Existing commercial laws were not designed to deal with electronic commerce. For example, contracts for the sale of goods priced at $500 or more are required to be in writing and signed by the party to be charged. Today, billions of dollars worth of transactions are not in writing and not signed in any traditional way. Are these deals legally enforceable?
The new statutes will no longer require a "writing." They will recognize an electronic transaction on a "record" which is defined to include old-fashioned documents but is much broader to recognize electronic data that is "retrievable in perceivable form."
How do you "sign" an electronic record? There is no longer a definition of "sign" in the commercial law of the future. Rather, the broader concept is "authentication" which includes old- fashioned signing, but also allows an electronic record to be made enforceable through the use of a symbol, encryption, or sound to identify the person sending the message, to indicate acceptance of the terms of a particular electronic record or to confirm the content of the message. The basic question of whether a buyer or seller can attribute a message to a given person or corporation requires the development of "attribution procedures" that verify the authenticated message.
If you want to use information on a data base, you enter into an "access contract" with the owner of the data base. Millions of Americans have such contracts with America OnLine, Microsoft, or similar corporations in the burgeoning electronic information industry. Innumerable companies form contracts to access specialized data bases.
Whether you have an access contract or purchase software on a disk, you are not buying the software, you are "licensing" the software. You own the disk, but the information on the disk is owned by the company that produced it and you are subject to limitations on your use of the information under the terms of a license. The license may be on a document inside the box and/or splashed on your computer screen when you "run" the program. You must press a key or mouse-click a symbol on the screen to indicate your agreement with the terms of the license before you continue to use the program.
Our current law deals with the "sale" of goods, i.e., goods which you own after you buy them, or a "lease" of goods, which gives you the exclusive right to use the goods for a specific time. There is nothing in modern commercial law statutes about "licensing" information on databases and the new statutes that are being prepared deal extensively with these questions.
The situation is complicated by the Federal Copyright law that protects the holder of the copyright who created novel material, but also provides protection for the user of the copyrighted material. New statutes have to be careful not to invade the province of controlling federal law. Not all the material on a database, however, is copyrighted.
In one case that has already become famous, software was developed containing millions of telephone numbers.

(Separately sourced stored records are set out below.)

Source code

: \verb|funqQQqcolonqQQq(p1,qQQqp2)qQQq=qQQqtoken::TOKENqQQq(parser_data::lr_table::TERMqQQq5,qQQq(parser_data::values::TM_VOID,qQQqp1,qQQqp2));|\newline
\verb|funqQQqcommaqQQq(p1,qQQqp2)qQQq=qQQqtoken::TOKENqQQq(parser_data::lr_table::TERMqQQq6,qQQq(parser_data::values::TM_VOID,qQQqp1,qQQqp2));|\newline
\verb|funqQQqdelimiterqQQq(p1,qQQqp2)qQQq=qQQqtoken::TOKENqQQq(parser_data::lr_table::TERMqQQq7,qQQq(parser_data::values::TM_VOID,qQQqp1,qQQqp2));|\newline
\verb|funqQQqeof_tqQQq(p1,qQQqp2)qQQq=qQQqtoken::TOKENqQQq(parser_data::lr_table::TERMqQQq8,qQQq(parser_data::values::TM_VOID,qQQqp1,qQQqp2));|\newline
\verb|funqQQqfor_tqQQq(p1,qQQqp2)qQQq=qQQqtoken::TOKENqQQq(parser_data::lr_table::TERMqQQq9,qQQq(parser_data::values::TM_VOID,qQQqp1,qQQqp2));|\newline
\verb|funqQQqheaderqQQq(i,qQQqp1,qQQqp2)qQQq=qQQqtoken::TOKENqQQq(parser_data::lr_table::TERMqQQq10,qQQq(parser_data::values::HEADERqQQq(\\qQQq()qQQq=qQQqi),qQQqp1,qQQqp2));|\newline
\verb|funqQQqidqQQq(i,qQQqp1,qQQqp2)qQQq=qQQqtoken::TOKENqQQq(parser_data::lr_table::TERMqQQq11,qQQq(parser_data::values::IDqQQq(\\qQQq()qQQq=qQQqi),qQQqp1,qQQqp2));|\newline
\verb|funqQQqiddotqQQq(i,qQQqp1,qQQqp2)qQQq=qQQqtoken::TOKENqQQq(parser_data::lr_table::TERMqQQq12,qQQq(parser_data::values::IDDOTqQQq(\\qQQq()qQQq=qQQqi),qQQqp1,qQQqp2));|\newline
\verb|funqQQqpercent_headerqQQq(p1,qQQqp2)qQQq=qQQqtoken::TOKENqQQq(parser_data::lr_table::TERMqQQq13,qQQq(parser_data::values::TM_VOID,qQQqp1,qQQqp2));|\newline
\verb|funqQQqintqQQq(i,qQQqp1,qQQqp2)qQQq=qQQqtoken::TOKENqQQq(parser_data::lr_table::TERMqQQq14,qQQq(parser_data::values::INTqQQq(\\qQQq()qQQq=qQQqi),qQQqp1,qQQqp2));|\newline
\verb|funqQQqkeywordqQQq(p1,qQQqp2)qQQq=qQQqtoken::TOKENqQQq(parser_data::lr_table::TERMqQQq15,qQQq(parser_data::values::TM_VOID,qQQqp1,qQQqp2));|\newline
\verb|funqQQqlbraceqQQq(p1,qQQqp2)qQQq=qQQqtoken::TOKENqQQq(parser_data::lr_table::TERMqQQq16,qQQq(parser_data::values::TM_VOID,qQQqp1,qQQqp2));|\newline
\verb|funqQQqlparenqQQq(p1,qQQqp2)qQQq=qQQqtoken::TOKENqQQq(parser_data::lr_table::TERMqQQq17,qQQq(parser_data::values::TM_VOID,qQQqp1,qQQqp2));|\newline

Huge amounts were spent to develop this software even though the subject matter--telephone numbers--could not be copyrighted. They are in the public domain. The computer program allowed access to these numbers through a search engine that was copyrighted. An enterprising graduate student bought a copy of the software for a small sum and used the telephone numbers with a new search engine to create a new program competing with the developer of the software. The developer sought to stop this use.
The license terms were inside the box and also splashed on the screen. The new statutes call these "mass market licenses" or "shrinkwrap licenses" referring to the tight plastic or cellophane wrap around the box. The buyer paid no attention to this license arguing that he had bought the software without knowledge of the license. The court found the license terms to be enforceable and stopped the buyer from using the software. This is a controversial case because it binds parties to contract (license) terms hidden "inside the box." The proposed statutes attempt to provide safeguards including statements on the box that the transaction is subject to license terms inside and allowing a refund if the buyer chooses to reject the license terms after he sees them.
The new laws will also deal with "automated transactions" that allow computers to make contracts with other computers with no human review. The computer programs making such contracts are called "electronic agents." A wide variety of such contracts include automated reordering of goods when inventory levels descend to a certain level or very specific programmed ordering. The electronic agent may search for certain equipment at a certain price. Thousands of databases can be searched for the deal that matches the programmed request. New legal rules are necessary to deal with complex questions in such electronic transactions.
For as long as any lawyer or judge can remember, the basic standard in our law was the "reasonable man"--more recently the "reasonable person." Now, however, we must deal with the "reasonable electronic agent." Maybe those Sci-Fi movies suggesting the domination of the universe by computers should be reconsidered. Maybe this is the brave new world of the next millennium. On the other hand, maybe we are already there.